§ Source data
================================
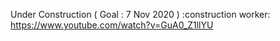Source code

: Under Construction ( Goal : 7 Nov 2020 ) :construction worker:
https://www.youtube.com/watch?v=GuA0_Z1llYU
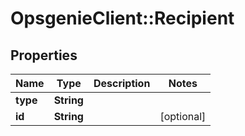# OpsgenieClient::Recipient

## Properties
Name | Type | Description | Notes
------------ | ------------- | ------------- | -------------
**type** | **String** |  | 
**id** | **String** |  | [optional] 


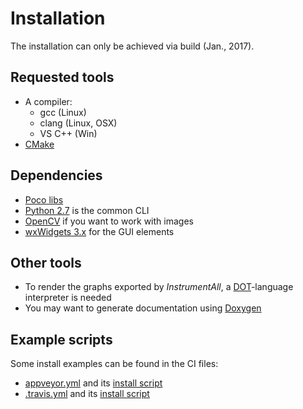 # Installation

The installation can only be achieved via build (Jan., 2017). 

## Requested tools
 * A compiler:
    * gcc (Linux)
    * clang (Linux, OSX)
    * VS C++ (Win)
 * [CMake](http://cmake.org)

## Dependencies
 * [Poco libs](http://pocoproject.org)
 * [Python 2.7](http://python.org) is the common CLI
 * [OpenCV](http://opencv.org) if you want to work with images
 * [wxWidgets 3.x](https://www.wxwidgets.org) for the GUI elements
 
## Other tools
 * To render the graphs exported by *InstrumentAll*, a [DOT](http://www.graphviz.org/Documentation.php)-language interpreter is needed
 * You may want to generate documentation using [Doxygen](http://www.doxygen.org)
 
## Example scripts
 Some install examples can be found in the CI files:
  * [appveyor.yml](../appveyor.yml) and its [install script](../CI/appveyor/install_dependencies.bat)
  * [.travis.yml](../.travis.yml) and its [install script](../CI/travis/install_dependencies.sh)
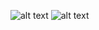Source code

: ![alt text](https://github.com/Emirhankayar/dotfiles/blob/main/wallpapers/nord_mount_min.jpeg)
![alt text](https://github.com/Emirhankayar/dotfiles/blob/main/wallpapers/nord_lights_org.webp)
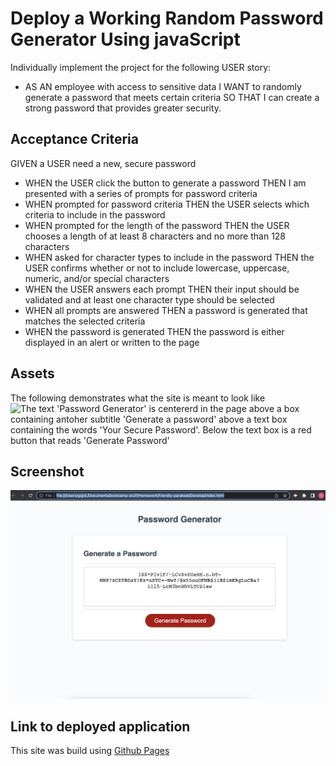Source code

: # Deploy a Working Random Password Generator Using javaScript

Individually implement the project for the following USER story:

* AS AN employee with access to sensitive data I WANT to randomly generate a password that meets certain  criteria SO THAT I can create a strong password that provides greater security.

## Acceptance Criteria 

GIVEN a USER need a new, secure password
* WHEN the USER click the button to generate a password THEN I am presented with a series of prompts for password criteria
* WHEN prompted for password criteria THEN the USER selects which criteria to include in the password
* WHEN prompted for the length of the password THEN the USER chooses a length of at least 8 characters and no more than 128 characters
* WHEN asked for character types to include in the password THEN the USER confirms whether or not to include lowercase, uppercase, numeric, and/or special characters
* WHEN the USER answers each prompt THEN their input should be validated and at least one character type should be selected
* WHEN all prompts are answered THEN a password is generated that matches the selected criteria
* WHEN the password is generated THEN the password is either displayed in an alert or written to the page

## Assets 

The following demonstrates what the site is meant to look like
![The text 'Password Generator' is centererd in the page above a box containing antoher subtitle 'Generate a password' above a text box containing the words 'Your Secure Password'. Below the text box is a red button that reads 'Generate Password'](https://courses.bootcampspot.com/courses/1911/files/1912556/preview)

## Screenshot 
![he text 'Password Generator' is centererd in the page above a box containing antoher subtitle 'Generate a password' above a text box containing the randomly generated password consisting of the chosen value of 100 characters containing a random array of numbers, uppercase letters, lowercase letters and special characters. Below the text box is a red button that reads 'Generate Password'](/assets/Screen%20Shot%202022-08-10%20at%209.40.35%20PM.png)



## Link to deployed application 

This site was build using [Github Pages](https://gdebortoli.github.io/jS.Random.Password.Generator/)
================================
Give the entries again, exactly and in full, with no image included.

Source code

: Under Construction ( Goal : 7 Nov 2020 ) :construction worker:
https://www.youtube.com/watch?v=GuA0_Z1llYU
# OpsgenieClient::Recipient

## Properties
Name | Type | Description | Notes
------------ | ------------- | ------------- | -------------
**type** | **String** |  | 
**id** | **String** |  | [optional] 


 # Installation

The installation can only be achieved via build (Jan., 2017). 

## Requested tools
 * A compiler:
    * gcc (Linux)
    * clang (Linux, OSX)
    * VS C++ (Win)
 * [CMake](http://cmake.org)

## Dependencies
 * [Poco libs](http://pocoproject.org)
 * [Python 2.7](http://python.org) is the common CLI
 * [OpenCV](http://opencv.org) if you want to work with images
 * [wxWidgets 3.x](https://www.wxwidgets.org) for the GUI elements
 
## Other tools
 * To render the graphs exported by *InstrumentAll*, a [DOT](http://www.graphviz.org/Documentation.php)-language interpreter is needed
 * You may want to generate documentation using [Doxygen](http://www.doxygen.org)
 
## Example scripts
 Some install examples can be found in the CI files:
  * [appveyor.yml](../appveyor.yml) and its [install script](../CI/appveyor/install_dependencies.bat)
  * [.travis.yml](../.travis.yml) and its [install script](../CI/travis/install_dependencies.sh)
Source code

: ![alt text](https://github.com/Emirhankayar/dotfiles/blob/main/wallpapers/nord_mount_min.jpeg)
![alt text](https://github.com/Emirhankayar/dotfiles/blob/main/wallpapers/nord_lights_org.webp)
Source code

: # Deploy a Working Random Password Generator Using javaScript

Individually implement the project for the following USER story:

* AS AN employee with access to sensitive data I WANT to randomly generate a password that meets certain  criteria SO THAT I can create a strong password that provides greater security.

## Acceptance Criteria 

GIVEN a USER need a new, secure password
* WHEN the USER click the button to generate a password THEN I am presented with a series of prompts for password criteria
* WHEN prompted for password criteria THEN the USER selects which criteria to include in the password
* WHEN prompted for the length of the password THEN the USER chooses a length of at least 8 characters and no more than 128 characters
* WHEN asked for character types to include in the password THEN the USER confirms whether or not to include lowercase, uppercase, numeric, and/or special characters
* WHEN the USER answers each prompt THEN their input should be validated and at least one character type should be selected
* WHEN all prompts are answered THEN a password is generated that matches the selected criteria
* WHEN the password is generated THEN the password is either displayed in an alert or written to the page

## Assets 

The following demonstrates what the site is meant to look like
![The text 'Password Generator' is centererd in the page above a box containing antoher subtitle 'Generate a password' above a text box containing the words 'Your Secure Password'. Below the text box is a red button that reads 'Generate Password'](https://courses.bootcampspot.com/courses/1911/files/1912556/preview)

## Screenshot 
![he text 'Password Generator' is centererd in the page above a box containing antoher subtitle 'Generate a password' above a text box containing the randomly generated password consisting of the chosen value of 100 characters containing a random array of numbers, uppercase letters, lowercase letters and special characters. Below the text box is a red button that reads 'Generate Password'](/assets/Screen%20Shot%202022-08-10%20at%209.40.35%20PM.png)



## Link to deployed application 

This site was build using [Github Pages](https://gdebortoli.github.io/jS.Random.Password.Generator/)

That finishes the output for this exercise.